TASK REQUIREMENTS
From the top of the records below down to the line containing "- **Parallel requests**: For", reproduce every line exactly.

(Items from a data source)
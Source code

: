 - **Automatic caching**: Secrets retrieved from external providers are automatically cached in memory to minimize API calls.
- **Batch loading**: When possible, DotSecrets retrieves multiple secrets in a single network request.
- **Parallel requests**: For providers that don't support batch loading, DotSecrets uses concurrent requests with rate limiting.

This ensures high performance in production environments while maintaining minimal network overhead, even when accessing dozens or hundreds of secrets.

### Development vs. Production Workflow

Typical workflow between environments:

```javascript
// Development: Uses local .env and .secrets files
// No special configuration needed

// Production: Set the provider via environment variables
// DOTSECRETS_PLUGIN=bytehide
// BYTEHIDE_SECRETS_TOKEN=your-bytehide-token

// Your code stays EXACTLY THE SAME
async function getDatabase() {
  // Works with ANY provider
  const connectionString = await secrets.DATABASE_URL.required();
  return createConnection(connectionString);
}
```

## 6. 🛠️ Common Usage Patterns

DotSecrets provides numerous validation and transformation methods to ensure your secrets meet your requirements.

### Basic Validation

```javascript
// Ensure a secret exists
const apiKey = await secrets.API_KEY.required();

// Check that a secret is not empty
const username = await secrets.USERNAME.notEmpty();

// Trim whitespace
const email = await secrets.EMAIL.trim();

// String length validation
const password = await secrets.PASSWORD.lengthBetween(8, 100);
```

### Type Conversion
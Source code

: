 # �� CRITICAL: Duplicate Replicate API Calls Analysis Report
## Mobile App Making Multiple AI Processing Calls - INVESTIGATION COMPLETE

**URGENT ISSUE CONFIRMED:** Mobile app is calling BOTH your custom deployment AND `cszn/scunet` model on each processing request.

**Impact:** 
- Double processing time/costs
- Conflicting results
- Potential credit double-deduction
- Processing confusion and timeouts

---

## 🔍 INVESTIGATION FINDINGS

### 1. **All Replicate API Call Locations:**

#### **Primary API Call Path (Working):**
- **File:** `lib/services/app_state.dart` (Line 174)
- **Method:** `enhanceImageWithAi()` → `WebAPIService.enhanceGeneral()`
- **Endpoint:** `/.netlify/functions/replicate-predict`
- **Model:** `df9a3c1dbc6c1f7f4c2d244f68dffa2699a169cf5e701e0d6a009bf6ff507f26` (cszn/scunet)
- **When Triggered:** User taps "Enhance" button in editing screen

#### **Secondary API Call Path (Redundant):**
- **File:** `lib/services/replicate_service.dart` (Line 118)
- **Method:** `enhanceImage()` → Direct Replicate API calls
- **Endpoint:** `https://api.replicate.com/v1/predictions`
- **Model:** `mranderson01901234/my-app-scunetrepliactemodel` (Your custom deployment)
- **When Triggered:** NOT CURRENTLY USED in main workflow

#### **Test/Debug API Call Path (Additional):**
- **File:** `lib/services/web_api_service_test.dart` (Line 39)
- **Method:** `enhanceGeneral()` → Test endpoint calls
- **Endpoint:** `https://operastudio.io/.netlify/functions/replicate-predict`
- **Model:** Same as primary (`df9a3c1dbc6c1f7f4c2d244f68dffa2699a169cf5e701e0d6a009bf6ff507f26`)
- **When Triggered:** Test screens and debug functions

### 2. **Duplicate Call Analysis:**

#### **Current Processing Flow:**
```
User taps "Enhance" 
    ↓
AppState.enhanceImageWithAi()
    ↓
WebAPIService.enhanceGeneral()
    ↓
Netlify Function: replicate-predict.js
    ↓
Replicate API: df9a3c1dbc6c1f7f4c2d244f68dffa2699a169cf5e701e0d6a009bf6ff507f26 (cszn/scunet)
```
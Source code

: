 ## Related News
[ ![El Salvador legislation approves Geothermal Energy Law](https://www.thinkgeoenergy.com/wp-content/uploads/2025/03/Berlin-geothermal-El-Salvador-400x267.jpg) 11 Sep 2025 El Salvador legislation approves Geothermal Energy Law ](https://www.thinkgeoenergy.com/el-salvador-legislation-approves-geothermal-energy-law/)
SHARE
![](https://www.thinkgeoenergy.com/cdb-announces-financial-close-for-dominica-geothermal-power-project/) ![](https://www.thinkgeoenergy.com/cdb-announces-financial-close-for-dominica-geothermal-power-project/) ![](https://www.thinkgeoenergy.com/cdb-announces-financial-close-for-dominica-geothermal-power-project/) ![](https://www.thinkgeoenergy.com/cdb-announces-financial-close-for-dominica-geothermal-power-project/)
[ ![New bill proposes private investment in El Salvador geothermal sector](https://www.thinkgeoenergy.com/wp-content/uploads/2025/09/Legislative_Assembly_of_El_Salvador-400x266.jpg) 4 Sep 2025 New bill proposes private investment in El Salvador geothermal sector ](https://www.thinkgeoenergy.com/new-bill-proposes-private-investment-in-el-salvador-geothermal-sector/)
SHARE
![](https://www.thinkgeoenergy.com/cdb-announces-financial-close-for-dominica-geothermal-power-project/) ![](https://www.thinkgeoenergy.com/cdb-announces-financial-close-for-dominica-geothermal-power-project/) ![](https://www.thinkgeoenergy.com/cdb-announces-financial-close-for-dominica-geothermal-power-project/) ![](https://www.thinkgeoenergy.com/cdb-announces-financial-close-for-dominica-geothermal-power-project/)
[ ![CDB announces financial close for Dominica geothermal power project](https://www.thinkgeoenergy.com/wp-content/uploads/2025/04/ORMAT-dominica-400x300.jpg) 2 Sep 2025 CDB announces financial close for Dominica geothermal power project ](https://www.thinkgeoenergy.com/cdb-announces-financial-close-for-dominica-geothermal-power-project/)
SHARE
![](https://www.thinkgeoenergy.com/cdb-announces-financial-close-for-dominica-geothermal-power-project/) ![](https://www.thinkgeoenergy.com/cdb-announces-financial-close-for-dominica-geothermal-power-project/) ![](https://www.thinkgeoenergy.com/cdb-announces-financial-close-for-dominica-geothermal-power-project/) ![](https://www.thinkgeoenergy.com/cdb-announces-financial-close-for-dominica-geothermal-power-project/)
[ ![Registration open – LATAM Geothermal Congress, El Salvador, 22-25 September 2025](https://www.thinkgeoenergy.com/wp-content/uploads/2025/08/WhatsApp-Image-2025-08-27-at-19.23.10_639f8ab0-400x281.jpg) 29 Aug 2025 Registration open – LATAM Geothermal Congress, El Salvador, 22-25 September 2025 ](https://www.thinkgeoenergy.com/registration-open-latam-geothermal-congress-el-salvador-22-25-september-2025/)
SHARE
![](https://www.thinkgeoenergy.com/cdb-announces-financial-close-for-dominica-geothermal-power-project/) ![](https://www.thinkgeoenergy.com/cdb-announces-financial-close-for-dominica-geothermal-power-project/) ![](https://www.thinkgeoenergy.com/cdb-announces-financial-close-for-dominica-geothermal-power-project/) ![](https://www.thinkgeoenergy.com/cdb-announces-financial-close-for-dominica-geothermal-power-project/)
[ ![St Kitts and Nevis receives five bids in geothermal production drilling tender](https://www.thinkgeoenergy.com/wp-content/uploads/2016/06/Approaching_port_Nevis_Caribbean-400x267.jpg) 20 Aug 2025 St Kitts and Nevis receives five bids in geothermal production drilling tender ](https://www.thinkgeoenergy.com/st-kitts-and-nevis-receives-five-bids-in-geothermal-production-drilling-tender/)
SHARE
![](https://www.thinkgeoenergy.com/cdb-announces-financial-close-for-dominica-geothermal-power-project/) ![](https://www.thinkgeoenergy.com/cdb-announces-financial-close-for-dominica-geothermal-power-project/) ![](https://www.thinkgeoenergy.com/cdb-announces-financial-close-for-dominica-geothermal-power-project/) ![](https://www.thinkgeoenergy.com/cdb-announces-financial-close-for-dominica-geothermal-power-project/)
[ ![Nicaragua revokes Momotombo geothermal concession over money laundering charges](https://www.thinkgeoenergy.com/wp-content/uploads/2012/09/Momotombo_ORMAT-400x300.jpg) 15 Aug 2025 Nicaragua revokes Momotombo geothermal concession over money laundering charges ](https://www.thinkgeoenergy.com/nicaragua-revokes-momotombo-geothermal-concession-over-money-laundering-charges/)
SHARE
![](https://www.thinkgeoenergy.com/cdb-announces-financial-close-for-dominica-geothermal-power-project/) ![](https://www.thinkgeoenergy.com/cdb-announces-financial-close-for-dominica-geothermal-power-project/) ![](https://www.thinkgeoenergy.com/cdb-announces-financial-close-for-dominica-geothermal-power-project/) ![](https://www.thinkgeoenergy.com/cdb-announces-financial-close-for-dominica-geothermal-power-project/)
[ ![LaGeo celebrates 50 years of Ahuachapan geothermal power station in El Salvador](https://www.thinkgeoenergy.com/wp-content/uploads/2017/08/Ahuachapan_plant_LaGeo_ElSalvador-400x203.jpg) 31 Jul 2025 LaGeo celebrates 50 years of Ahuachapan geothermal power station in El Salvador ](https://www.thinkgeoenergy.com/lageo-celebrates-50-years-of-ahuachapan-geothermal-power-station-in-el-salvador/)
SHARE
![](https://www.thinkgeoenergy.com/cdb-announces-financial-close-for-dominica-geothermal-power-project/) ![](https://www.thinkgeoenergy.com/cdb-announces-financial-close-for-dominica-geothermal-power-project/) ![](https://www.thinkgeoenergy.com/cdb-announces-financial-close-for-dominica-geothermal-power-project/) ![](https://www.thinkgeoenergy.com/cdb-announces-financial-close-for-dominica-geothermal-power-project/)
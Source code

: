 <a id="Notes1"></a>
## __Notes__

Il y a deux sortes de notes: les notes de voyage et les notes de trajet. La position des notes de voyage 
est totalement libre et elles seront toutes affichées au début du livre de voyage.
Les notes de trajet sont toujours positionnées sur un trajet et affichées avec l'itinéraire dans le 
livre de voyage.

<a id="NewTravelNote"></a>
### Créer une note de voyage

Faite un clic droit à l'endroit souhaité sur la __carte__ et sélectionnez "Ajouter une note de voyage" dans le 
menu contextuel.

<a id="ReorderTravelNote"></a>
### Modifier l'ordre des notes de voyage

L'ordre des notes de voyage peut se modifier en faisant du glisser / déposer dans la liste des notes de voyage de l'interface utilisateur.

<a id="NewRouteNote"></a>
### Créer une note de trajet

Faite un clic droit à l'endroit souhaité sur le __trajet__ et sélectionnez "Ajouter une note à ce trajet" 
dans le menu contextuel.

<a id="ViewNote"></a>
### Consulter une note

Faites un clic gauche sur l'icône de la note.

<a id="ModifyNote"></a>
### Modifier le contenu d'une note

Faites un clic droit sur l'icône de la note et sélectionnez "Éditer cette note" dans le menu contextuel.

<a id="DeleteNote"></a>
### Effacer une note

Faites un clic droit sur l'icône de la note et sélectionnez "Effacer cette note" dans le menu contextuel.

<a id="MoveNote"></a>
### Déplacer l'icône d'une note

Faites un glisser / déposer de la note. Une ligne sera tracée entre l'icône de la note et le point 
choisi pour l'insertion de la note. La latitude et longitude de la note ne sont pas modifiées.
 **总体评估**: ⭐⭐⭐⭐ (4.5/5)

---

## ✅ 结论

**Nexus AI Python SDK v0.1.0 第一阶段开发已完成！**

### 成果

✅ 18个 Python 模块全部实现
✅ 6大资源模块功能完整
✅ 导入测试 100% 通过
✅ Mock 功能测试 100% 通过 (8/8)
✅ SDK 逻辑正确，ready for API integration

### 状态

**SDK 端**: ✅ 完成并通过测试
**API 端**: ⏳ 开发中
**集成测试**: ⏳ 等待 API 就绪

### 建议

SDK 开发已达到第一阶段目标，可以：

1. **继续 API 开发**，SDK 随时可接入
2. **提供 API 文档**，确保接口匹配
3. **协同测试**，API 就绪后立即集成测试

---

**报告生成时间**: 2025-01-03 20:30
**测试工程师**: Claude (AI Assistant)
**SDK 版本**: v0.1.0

COMPLETED TASK
Source code

: - **Automatic caching**: Secrets retrieved from external providers are automatically cached in memory to minimize API calls.
- **Batch loading**: When possible, DotSecrets retrieves multiple secrets in a single network request.
- **Parallel requests**: For providers that don't support batch loading, DotSecrets uses concurrent requests with rate limiting.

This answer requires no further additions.